When all the smoke clears, there's not much doubt that Mark will win the primary, that Kelda will support him in the general, and that he will toast the Republican candidate in November. It's also likely that Kelda Roys will be back to run for another office, and I'm looking forward to having the chance to support her then.
But there has been a lot of angst among Dane County Dems about Kelda's attacks on Mark. It's not usually the way we do things around here. Democrats seldom speak poorly of their fellow Democrats in a primary (though we do seem to feel free to do so at any other time).
But what Kelda has provided us with is a meaningful choice among two candidates who agree on virtually every issue. (I was especially happy to read that they both support a ban on assault rifles.) It's a question of style and approach and, in my mind, that's exactly the debate we should be having right now.
While Kelda is not likely to win, she has framed the debate. The question is now a clear one of someone who tells us she will be a fighter and someone who has a track record of reaching across the aisle. Since I know them both, I think it's fair to say that the truth is that they would function pretty similarly once in office, but for the purposes of the election the choice has been framed this way and that's good.

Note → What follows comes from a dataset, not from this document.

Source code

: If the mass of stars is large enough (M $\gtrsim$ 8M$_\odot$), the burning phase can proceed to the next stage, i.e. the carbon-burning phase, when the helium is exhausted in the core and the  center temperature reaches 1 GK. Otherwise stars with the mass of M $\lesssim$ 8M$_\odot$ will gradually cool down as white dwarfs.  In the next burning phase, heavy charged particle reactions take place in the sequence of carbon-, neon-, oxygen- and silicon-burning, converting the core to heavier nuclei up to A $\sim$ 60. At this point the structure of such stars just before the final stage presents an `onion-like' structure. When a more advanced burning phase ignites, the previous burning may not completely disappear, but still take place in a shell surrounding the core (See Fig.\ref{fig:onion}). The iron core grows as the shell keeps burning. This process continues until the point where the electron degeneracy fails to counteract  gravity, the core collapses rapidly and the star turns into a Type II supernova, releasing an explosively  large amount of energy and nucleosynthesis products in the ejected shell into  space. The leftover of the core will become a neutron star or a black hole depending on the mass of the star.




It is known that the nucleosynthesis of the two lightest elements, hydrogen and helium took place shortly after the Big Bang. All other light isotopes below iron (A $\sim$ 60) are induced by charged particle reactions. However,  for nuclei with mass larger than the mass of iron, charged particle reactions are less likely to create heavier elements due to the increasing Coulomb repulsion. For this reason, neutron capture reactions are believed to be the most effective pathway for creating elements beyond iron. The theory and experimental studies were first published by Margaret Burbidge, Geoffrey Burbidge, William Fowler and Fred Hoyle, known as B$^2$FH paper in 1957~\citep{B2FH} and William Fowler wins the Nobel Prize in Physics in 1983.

For me the choice is easy. Though I like both Kelda and Mark, I'm tired of the partisan fights.
Look, I'm not being nave here. I know that about 90% of the problem goes to the Republicans, many of whom under tea party influence, disavow compromise as weakness. I know that over and over again President Obama held out his hand only to have it slapped away. I know that Governor Walker has rammed his agenda through without so much as a nod to the minority party.

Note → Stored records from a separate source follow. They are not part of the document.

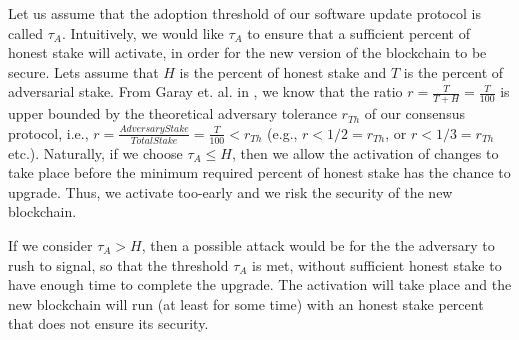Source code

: {Let us assume that the adoption threshold of our software update protocol is called $\tau_A$. %
 Intuitively, we would like $\tau_A$ to ensure that a sufficient percent of honest stake will activate, in order for the new version of the blockchain to be secure. Lets assume that $H$ is the percent of honest stake and $T$ is the percent of adversarial stake. From Garay et. al. in \cite{sok}, we know that the ratio $r = \frac{T}{T+H} = \frac{T}{100}$ is upper bounded by the theoretical adversary tolerance $r_{Th}$ of our consensus protocol, i.e., $r = \frac{AdversaryStake}{TotalStake} = \frac{T}{100} < r_{Th}$ (e.g., $r < 1/2 = r_{Th}$, or $r < 1/3 = r_{Th}$ etc.).
 Naturally, if we choose $\tau_A \leq H$, then we allow the activation of changes to take place before the minimum required percent of honest stake has the chance to upgrade. Thus, we activate too-early and we risk the security of the new blockchain. 

If we consider $\tau_A > H$, then a possible attack would be for the the adversary to rush to signal, so that the threshold $\tau_A$ is met, without sufficient honest stake to have enough time to complete the upgrade. The activation will take place and the new blockchain will run (at least for some time) with an honest stake percent that does not ensure its security. 

}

I know all that. But I don't think the answer is to just do only more of the same thing. I just finished an excellent book on World War I: To End All Wars by Adam Hochschild. You read that book and shake your head at the bull-headedness of the generals on both sides who refused to recognize that hitting them harder with the same tactics was just resulting in more devastation and no progress.

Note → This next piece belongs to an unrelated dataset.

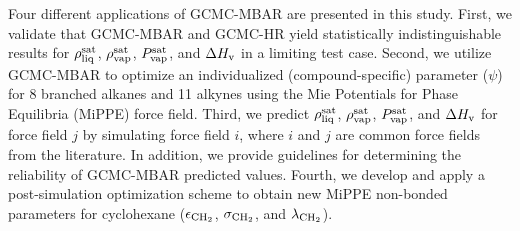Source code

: \documentclass[journal=jced,manuscript=article]{achemso}
\begin{document}
Four different applications of GCMC-MBAR are presented in this study. First, we validate that GCMC-MBAR and GCMC-HR yield statistically indistinguishable results for $\rho_{\rm liq}^{\rm sat}$, $\rho_{\rm vap}^{\rm sat}$, $P_{\rm vap}^{\rm sat}$, and $\Delta H_{\rm v}$ in a limiting test case. Second, we utilize GCMC-MBAR to optimize an individualized (compound-specific) parameter ($\psi$) for 8 branched alkanes and 11 alkynes using the Mie Potentials for Phase Equilibria (MiPPE) force field. Third, we predict $\rho_{\rm liq}^{\rm sat}$, $\rho_{\rm vap}^{\rm sat}$, $P_{\rm vap}^{\rm sat}$, and $\Delta H_{\rm v}$ for force field $j$ by simulating force field $i$, where $i$ and $j$ are common force fields from the literature. In addition, we provide guidelines for determining the reliability of GCMC-MBAR predicted values. Fourth, we develop and apply a post-simulation optimization scheme to obtain new MiPPE non-bonded parameters for cyclohexane ($\epsilon_{\rm CH_2}$, $\sigma_{\rm CH_2}$, and $\lambda_{\rm CH_2}$).


\end{document}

So I've made a conscious decision to try to promote candidates and a way of doing politics that is less confrontational and less partisan. Compromise is the way we move forward most of the time. I'm not looking for more "fighters" in government; I'm looking for people who keep their principles, but respect their opponents, or at least find a way to work with them.
The fundamental problem is that we have a system of government that is built around compromise (checks and balances, the super-majority needed to get anything through the Senate) and a two-party system of politics (that the Founding Fathers didn't anticipate) that self-selects partisans. In other words, our political process sends people to Congress who are the least equipped to work successfully in a system that demands compromise.
This is no backhanded complement for Kelda Roys. It's a genuine one. There are many people who will agree with her that liberals need to keep giving as good as we're getting. I can't tell you that's not what you should want.
But for myself, I'm tired of the bickering between the parties. I'm looking for someone who is less into swords and more into plowshares. Better yet, I'm looking for a new political selection process that rewards reasonable candidates over hardcore partisans.